Environmental DNA (eDNA), which has become useful tool in
biological survey in recent years, is particularly effective for research on rare and endangered species because it does not capture living organisms.
Environmental DNA is also has been introduced in the
investigation of Japanese eel, which was registered as an endangered species (EN) by the
International Union for Conservation of Nature (IUCN) in 2014, but various things must
be concerned before applying this new technique on study of Japanese eel.
Japanese eel is migratory fish with a complicated life history. Also it has large variations in morphology and physiological
condition depending on the growth stage.
In addition, it is known that Japanese eel has large individual differences in size even at the same growth stage, and its behavior affected by environment (e.g. Japanese eel stop eating and rarely moving when the water
temperature decreased in winter).
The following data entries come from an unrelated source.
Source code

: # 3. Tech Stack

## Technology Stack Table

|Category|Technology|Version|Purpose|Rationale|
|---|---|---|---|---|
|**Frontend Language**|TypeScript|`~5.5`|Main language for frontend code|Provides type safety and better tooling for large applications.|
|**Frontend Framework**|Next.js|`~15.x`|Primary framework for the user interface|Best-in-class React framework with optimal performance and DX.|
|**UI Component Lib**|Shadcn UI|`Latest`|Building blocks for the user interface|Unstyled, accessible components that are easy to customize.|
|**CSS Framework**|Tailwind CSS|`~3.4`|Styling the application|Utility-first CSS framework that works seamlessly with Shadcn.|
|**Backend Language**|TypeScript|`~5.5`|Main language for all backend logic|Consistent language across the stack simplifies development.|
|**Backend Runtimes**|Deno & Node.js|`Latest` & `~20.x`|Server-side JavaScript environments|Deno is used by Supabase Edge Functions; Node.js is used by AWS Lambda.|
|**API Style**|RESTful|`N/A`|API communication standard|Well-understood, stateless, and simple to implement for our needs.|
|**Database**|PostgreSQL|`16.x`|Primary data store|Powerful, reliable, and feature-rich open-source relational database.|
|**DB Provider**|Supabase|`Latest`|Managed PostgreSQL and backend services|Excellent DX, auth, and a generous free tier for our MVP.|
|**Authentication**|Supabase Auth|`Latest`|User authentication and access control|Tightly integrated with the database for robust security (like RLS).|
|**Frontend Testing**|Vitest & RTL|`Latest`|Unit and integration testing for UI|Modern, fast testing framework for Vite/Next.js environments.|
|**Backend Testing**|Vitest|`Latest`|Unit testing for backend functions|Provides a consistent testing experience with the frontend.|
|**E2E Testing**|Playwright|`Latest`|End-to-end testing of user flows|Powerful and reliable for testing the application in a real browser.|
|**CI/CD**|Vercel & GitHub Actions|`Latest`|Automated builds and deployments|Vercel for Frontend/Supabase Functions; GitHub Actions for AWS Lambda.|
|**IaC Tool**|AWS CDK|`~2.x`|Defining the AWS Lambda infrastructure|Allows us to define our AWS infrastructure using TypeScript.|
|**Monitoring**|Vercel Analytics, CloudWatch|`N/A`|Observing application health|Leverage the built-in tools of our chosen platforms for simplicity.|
These can cause the eDNA concentration as DNA emission to water changes.
In this study, variations of eDNA under sequentially changing rearing conditions was investigated using the same
individuals of Japanese eel.
Rearing experiment of Japanese eel
Three eels were kept in a 40-L water tank and aerated for water quality control and water circulation.
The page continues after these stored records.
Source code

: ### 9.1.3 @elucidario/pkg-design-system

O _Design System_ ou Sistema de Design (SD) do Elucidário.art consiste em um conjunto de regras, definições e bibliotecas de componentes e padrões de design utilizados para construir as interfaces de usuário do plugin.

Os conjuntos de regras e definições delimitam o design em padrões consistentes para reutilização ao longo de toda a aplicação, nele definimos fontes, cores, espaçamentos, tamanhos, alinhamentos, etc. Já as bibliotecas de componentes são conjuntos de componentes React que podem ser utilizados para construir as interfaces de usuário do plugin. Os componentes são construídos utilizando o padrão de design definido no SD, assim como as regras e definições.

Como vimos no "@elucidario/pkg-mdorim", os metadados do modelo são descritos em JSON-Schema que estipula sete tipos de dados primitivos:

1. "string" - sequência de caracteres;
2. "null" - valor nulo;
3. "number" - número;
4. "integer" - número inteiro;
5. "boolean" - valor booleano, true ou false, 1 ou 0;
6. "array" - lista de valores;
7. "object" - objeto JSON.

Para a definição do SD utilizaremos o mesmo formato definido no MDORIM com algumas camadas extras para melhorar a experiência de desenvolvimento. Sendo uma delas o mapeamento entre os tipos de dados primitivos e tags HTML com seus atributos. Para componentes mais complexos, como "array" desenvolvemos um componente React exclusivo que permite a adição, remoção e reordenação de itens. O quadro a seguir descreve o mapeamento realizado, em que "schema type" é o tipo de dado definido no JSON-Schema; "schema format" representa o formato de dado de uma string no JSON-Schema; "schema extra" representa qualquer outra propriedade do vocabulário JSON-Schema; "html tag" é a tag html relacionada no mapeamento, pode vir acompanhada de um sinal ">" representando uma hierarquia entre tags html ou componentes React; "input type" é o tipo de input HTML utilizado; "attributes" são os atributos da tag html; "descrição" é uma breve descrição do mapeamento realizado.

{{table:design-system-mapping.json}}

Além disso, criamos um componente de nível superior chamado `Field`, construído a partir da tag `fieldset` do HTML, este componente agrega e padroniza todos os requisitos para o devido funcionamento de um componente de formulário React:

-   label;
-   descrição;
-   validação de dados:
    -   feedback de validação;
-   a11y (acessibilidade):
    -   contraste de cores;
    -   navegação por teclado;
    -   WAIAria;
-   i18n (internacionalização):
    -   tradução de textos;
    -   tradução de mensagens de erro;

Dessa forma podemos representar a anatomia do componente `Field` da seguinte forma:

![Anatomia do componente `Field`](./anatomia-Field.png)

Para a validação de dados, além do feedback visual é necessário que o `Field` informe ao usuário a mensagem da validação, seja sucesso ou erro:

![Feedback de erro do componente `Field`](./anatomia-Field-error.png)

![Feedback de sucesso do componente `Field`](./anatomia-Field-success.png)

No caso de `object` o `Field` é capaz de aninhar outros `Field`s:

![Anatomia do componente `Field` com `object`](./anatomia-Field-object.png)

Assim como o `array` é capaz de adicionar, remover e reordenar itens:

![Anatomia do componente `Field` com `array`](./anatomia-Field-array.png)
(To make sure that the eDNA changed by rearing condition, not by individual differences, the same individual was used throughout the rearing experiment period.)
Eels were fasted for a month before rearing experiment started and acclimatized in a water tank with a set temperature of 15℃(measured
water temperature 16-17℃).
→ Non-Feeding & Low temperature : NFL
After water sampling, the water temperature was
set to 25℃ (measured water temperature 22-23℃) while fasting, and acclimatize for 2 weeks.
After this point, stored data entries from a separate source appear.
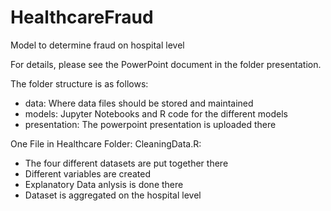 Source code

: # HealthcareFraud
Model to determine fraud on hospital level

For details, please see the PowerPoint document in the folder presentation.

The folder structure is as follows:
- data: Where data files should be stored and maintained
- models: Jupyter Notebooks and R code for the different models
- presentation: The powerpoint presentation is uploaded there

One File in Healthcare Folder:
CleaningData.R: 
- The four different datasets are put together there
- Different variables are created
- Explanatory Data anlysis is done there
- Dataset is aggregated on the hospital level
→ Non-Feeding & High temperature : NFH
After water sampling, feeding was started, the
water temperature was returned to a low water temperature (measured water
temperature 16-17℃), and acclimatized for 2 weeks.
→ Feeding & Low temperature : FL
After water sampling, the water temperature was raised
(measured water temperature 22-23℃) while feeding, and acclimatize for 2 weeks.
→ Feeding & High temperature : FH
Water sampling was carried out after two
weeks of acclimatization of every experimental condition, and water was filtered
immediately after sampling.
(During the experiment period, eels were
fed twice a week (Tuesday, Friday), and rearing tank was cleaned twice a week
(Wednesday, Saturday) regardless feeding or non-feeding condition. On Tuesday of
sampling day, eels were fed after water sampling.)
Triplicate samples were taken at 50 mL, 100
mL, and 200 mL, respectively (9 samples in total), to evaluate the relationship
between the amount of filtration and eDNA concentration.
Quantitative analysis of eDNA
Environmental DNA from filter cartridge was
extracted and quantitative PCR was performed using specific primers.
The expected result was that the
concentration increased in the order of NFL, NFH, FL and FH as metabolic rate
increased. However, it showed the highest value at FL.
The result that eDNA concentration under
non-feeding condition was higher at high water temperature is quite predicable
because the amount of secretion increased as metabolism changed by high water
On the contrary, during feeding
condition, eDNA concentration was higher at low temperature. This might be explained
by feeding after the long-term fasting period causing a steep increase in eDNA emission.
It has been reported that starvation causes
an increase in nutrient carrier (peptide transporter 1) and digestive enzyme
(trypsinogen) in Japanese eels (Ahn et al., 2013)
In nature, more complex factors are
involved in survey of eDNA than in controlled aquariums.
DNA released from living organisms has
different degradation rates due to biological (microbial community,
extracellular enzymes, etc.) and abiotic (water temperature, salinity, pH,
light, oxygen, etc.) effects. The concentration also degraded by time distance from
the release source (Barnes et al., 2014; Deiner & Altermatt, 2014).
Careful approach (e.g. understanding of the
physiology of target species, environmental features of their habitats, water
chemistry) is needed if quantification of eDNA is to be used to estimate the
biomass, especially when comparing biomass across the region or season.